TASK INPUT Start Marker
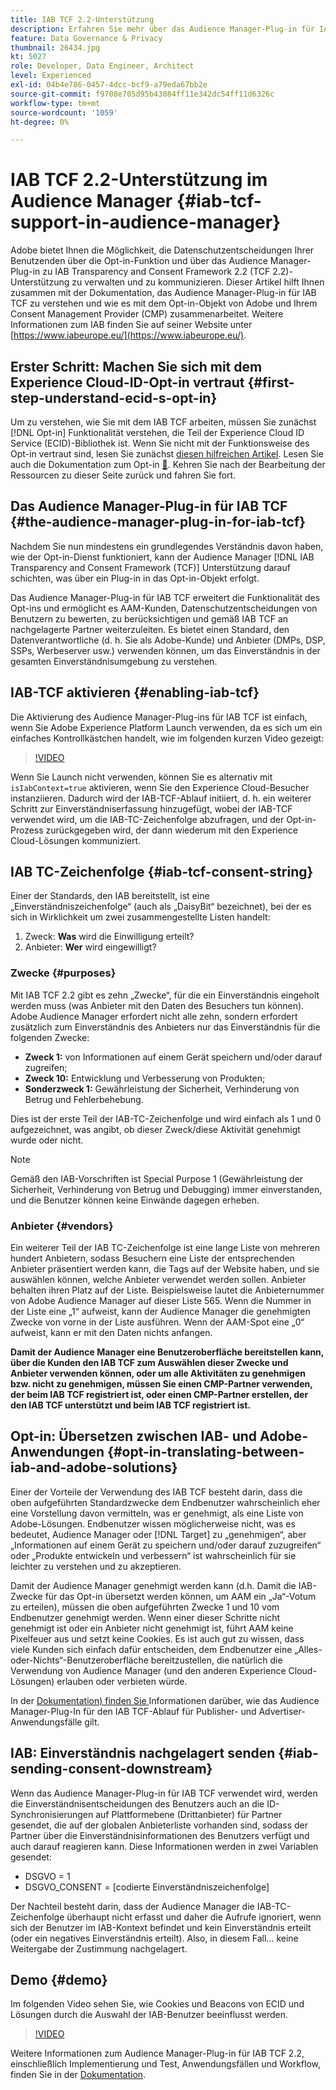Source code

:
 ```yaml
---
title: IAB TCF 2.2-Unterstützung
description: Erfahren Sie mehr über das Audience Manager-Plug-in für IAB TCF und wie es mit dem Opt-in-Objekt von Adobe und Ihrem Consent Management Provider (CMP) funktioniert.
feature: Data Governance & Privacy
thumbnail: 26434.jpg
kt: 5027
role: Developer, Data Engineer, Architect
level: Experienced
exl-id: 04b4e786-0457-4dcc-bcf9-a79eda67bb2e
source-git-commit: f9708e705d95b43084ff11e342dc54ff11d6326c
workflow-type: tm+mt
source-wordcount: '1059'
ht-degree: 0%

---
```


# IAB TCF 2.2-Unterstützung im Audience Manager {#iab-tcf-support-in-audience-manager}

Adobe bietet Ihnen die Möglichkeit, die Datenschutzentscheidungen Ihrer Benutzenden über die Opt-in-Funktion und über das Audience Manager-Plug-in zu IAB Transparency and Consent Framework 2.2 (TCF 2.2)-Unterstützung zu verwalten und zu kommunizieren. Dieser Artikel hilft Ihnen zusammen mit der Dokumentation, das Audience Manager-Plug-in für IAB TCF zu verstehen und wie es mit dem Opt-in-Objekt von Adobe und Ihrem Consent Management Provider (CMP) zusammenarbeitet. Weitere Informationen zum IAB finden Sie auf seiner Website unter [https://www.iabeurope.eu/](https://www.iabeurope.eu/).

## Erster Schritt: Machen Sie sich mit dem Experience Cloud-ID-Opt-in vertraut {#first-step-understand-ecid-s-opt-in}

Um zu verstehen, wie Sie mit dem IAB TCF arbeiten, müssen Sie zunächst [!DNL Opt-in] Funktionalität verstehen, die Teil der Experience Cloud ID Service (ECID)-Bibliothek ist. Wenn Sie nicht mit der Funktionsweise des Opt-in vertraut sind, lesen Sie zunächst [diesen hilfreichen Artikel](https://experienceleague.adobe.com/docs/core-services-learn/tutorials/id-service/use-opt-in-to-control-experience-cloud-activities-based-on-user-consent.html?lang=de). Lesen Sie auch die Dokumentation zum Opt-in [&#128279;](https://experienceleague.adobe.com/docs/id-service/using/implementation/opt-in-service/optin-overview.html?lang=de). Kehren Sie nach der Bearbeitung der Ressourcen zu dieser Seite zurück und fahren Sie fort.

## Das Audience Manager-Plug-in für IAB TCF {#the-audience-manager-plug-in-for-iab-tcf}

Nachdem Sie nun mindestens ein grundlegendes Verständnis davon haben, wie der Opt-in-Dienst funktioniert, kann der Audience Manager [!DNL IAB Transparency and Consent Framework (TCF)] Unterstützung darauf schichten, was über ein Plug-in in das Opt-in-Objekt erfolgt.

Das Audience Manager-Plug-in für IAB TCF erweitert die Funktionalität des Opt-ins und ermöglicht es AAM-Kunden, Datenschutzentscheidungen von Benutzern zu bewerten, zu berücksichtigen und gemäß IAB TCF an nachgelagerte Partner weiterzuleiten. Es bietet einen Standard, den Datenverantwortliche (d. h. Sie als Adobe-Kunde) und Anbieter (DMPs, DSP, SSPs, Werbeserver usw.) verwenden können, um das Einverständnis in der gesamten Einverständnisumgebung zu verstehen.

## IAB-TCF aktivieren {#enabling-iab-tcf}

Die Aktivierung des Audience Manager-Plug-ins für IAB TCF ist einfach, wenn Sie Adobe Experience Platform Launch verwenden, da es sich um ein einfaches Kontrollkästchen handelt, wie im folgenden kurzen Video gezeigt:

>[!VIDEO](https://video.tv.adobe.com/v/38259/?quality=12&captions=ger)

Wenn Sie Launch nicht verwenden, können Sie es alternativ mit `isIabContext=true` aktivieren, wenn Sie den Experience Cloud-Besucher instanziieren. Dadurch wird der IAB-TCF-Ablauf initiiert, d. h. ein weiterer Schritt zur Einverständniserfassung hinzugefügt, wobei der IAB-TCF verwendet wird, um die IAB-TC-Zeichenfolge abzufragen, und der Opt-in-Prozess zurückgegeben wird, der dann wiederum mit den Experience Cloud-Lösungen kommuniziert.

## IAB TC-Zeichenfolge {#iab-tcf-consent-string}

Einer der Standards, den IAB bereitstellt, ist eine „Einverständniszeichenfolge“ (auch als „DaisyBit“ bezeichnet), bei der es sich in Wirklichkeit um zwei zusammengestellte Listen handelt:

1. Zweck: **Was** wird die Einwilligung erteilt?
1. Anbieter: **Wer** wird eingewilligt?

### Zwecke {#purposes}

Mit IAB TCF 2.2 gibt es zehn „Zwecke“, für die ein Einverständnis eingeholt werden muss (was Anbieter mit den Daten des Besuchers tun können). Adobe Audience Manager erfordert nicht alle zehn, sondern erfordert zusätzlich zum Einverständnis des Anbieters nur das Einverständnis für die folgenden Zwecke:

* **Zweck 1:** von Informationen auf einem Gerät speichern und/oder darauf zugreifen;
* **Zweck 10:** Entwicklung und Verbesserung von Produkten;
* **Sonderzweck 1:** Gewährleistung der Sicherheit, Verhinderung von Betrug und Fehlerbehebung.

Dies ist der erste Teil der IAB-TC-Zeichenfolge und wird einfach als 1 und 0 aufgezeichnet, was angibt, ob dieser Zweck/diese Aktivität genehmigt wurde oder nicht.

>[!NOTE]
>
>Gemäß den IAB-Vorschriften ist Special Purpose 1 (Gewährleistung der Sicherheit, Verhinderung von Betrug und Debugging) immer einverstanden, und die Benutzer können keine Einwände dagegen erheben.

### Anbieter {#vendors}

Ein weiterer Teil der IAB TC-Zeichenfolge ist eine lange Liste von mehreren hundert Anbietern, sodass Besuchern eine Liste der entsprechenden Anbieter präsentiert werden kann, die Tags auf der Website haben, und sie auswählen können, welche Anbieter verwendet werden sollen. Anbieter behalten ihren Platz auf der Liste. Beispielsweise lautet die Anbieternummer von Adobe Audience Manager auf dieser Liste 565. Wenn die Nummer in der Liste eine „1“ aufweist, kann der Audience Manager die genehmigten Zwecke von vorne in der Liste ausführen. Wenn der AAM-Spot eine „0“ aufweist, kann er mit den Daten nichts anfangen.

**Damit der Audience Manager eine Benutzeroberfläche bereitstellen kann, über die Kunden den IAB TCF zum Auswählen dieser Zwecke und Anbieter verwenden können, oder um alle Aktivitäten zu genehmigen bzw. nicht zu genehmigen, müssen Sie einen CMP-Partner verwenden, der beim IAB TCF registriert ist, oder einen CMP-Partner erstellen, der den IAB TCF unterstützt und beim IAB TCF registriert ist.**

## Opt-in: Übersetzen zwischen IAB- und Adobe-Anwendungen {#opt-in-translating-between-iab-and-adobe-solutions}

Einer der Vorteile der Verwendung des IAB TCF besteht darin, dass die oben aufgeführten Standardzwecke dem Endbenutzer wahrscheinlich eher eine Vorstellung davon vermitteln, was er genehmigt, als eine Liste von Adobe-Lösungen. Endbenutzer wissen möglicherweise nicht, was es bedeutet, Audience Manager oder [!DNL Target] zu „genehmigen“, aber „Informationen auf einem Gerät zu speichern und/oder darauf zuzugreifen“ oder „Produkte entwickeln und verbessern“ ist wahrscheinlich für sie leichter zu verstehen und zu akzeptieren.

Damit der Audience Manager genehmigt werden kann (d.h. Damit die IAB-Zwecke für das Opt-in übersetzt werden können, um AAM ein „Ja“-Votum zu erteilen), müssen die oben aufgeführten Zwecke 1 und 10 vom Endbenutzer genehmigt werden. Wenn einer dieser Schritte nicht genehmigt ist oder ein Anbieter nicht genehmigt ist, führt AAM keine Pixelfeuer aus und setzt keine Cookies. Es ist auch gut zu wissen, dass viele Kunden sich einfach dafür entscheiden, dem Endbenutzer eine „Alles-oder-Nichts“-Benutzeroberfläche bereitzustellen, die natürlich die Verwendung von Audience Manager (und den anderen Experience Cloud-Lösungen) erlauben oder verbieten würde.

In der [Dokumentation) finden Sie ](https://experienceleague.adobe.com/docs/audience-manager/user-guide/overview/data-privacy/consent-management/aam-iab-plugin.html?lang=de) Informationen darüber, wie das Audience Manager-Plug-In für den IAB TCF-Ablauf für Publisher- und Advertiser-Anwendungsfälle gilt.

## IAB: Einverständnis nachgelagert senden {#iab-sending-consent-downstream}

Wenn das Audience Manager-Plug-in für IAB TCF verwendet wird, werden die Einverständnisentscheidungen des Benutzers auch an die ID-Synchronisierungen auf Plattformebene (Drittanbieter) für Partner gesendet, die auf der globalen Anbieterliste vorhanden sind, sodass der Partner über die Einverständnisinformationen des Benutzers verfügt und auch darauf reagieren kann. Diese Informationen werden in zwei Variablen gesendet:

* DSGVO = 1
* DSGVO_CONSENT = [codierte Einverständniszeichenfolge]

Der Nachteil besteht darin, dass der Audience Manager die IAB-TC-Zeichenfolge überhaupt nicht erfasst und daher die Aufrufe ignoriert, wenn sich der Benutzer im IAB-Kontext befindet und kein Einverständnis erteilt (oder ein negatives Einverständnis erteilt). Also, in diesem Fall… keine Weitergabe der Zustimmung nachgelagert.

## Demo {#demo}

Im folgenden Video sehen Sie, wie Cookies und Beacons von ECID und Lösungen durch die Auswahl der IAB-Benutzer beeinflusst werden.

>[!VIDEO](https://video.tv.adobe.com/v/38242/?quality=12&captions=ger)

Weitere Informationen zum Audience Manager-Plug-in für IAB TCF 2.2, einschließlich Implementierung und Test, Anwendungsfällen und Workflow, finden Sie in der [Dokumentation](https://experienceleague.adobe.com/docs/audience-manager/user-guide/overview/data-privacy/consent-management/aam-iab-plugin.html?lang=de).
TASK INPUT End Marker
GOAL OF THE EXERCISE: Taking the material above as a whole, how many of its lines contain "handelt"? The reply should be that number alone.

FINISHED EXERCISE: 2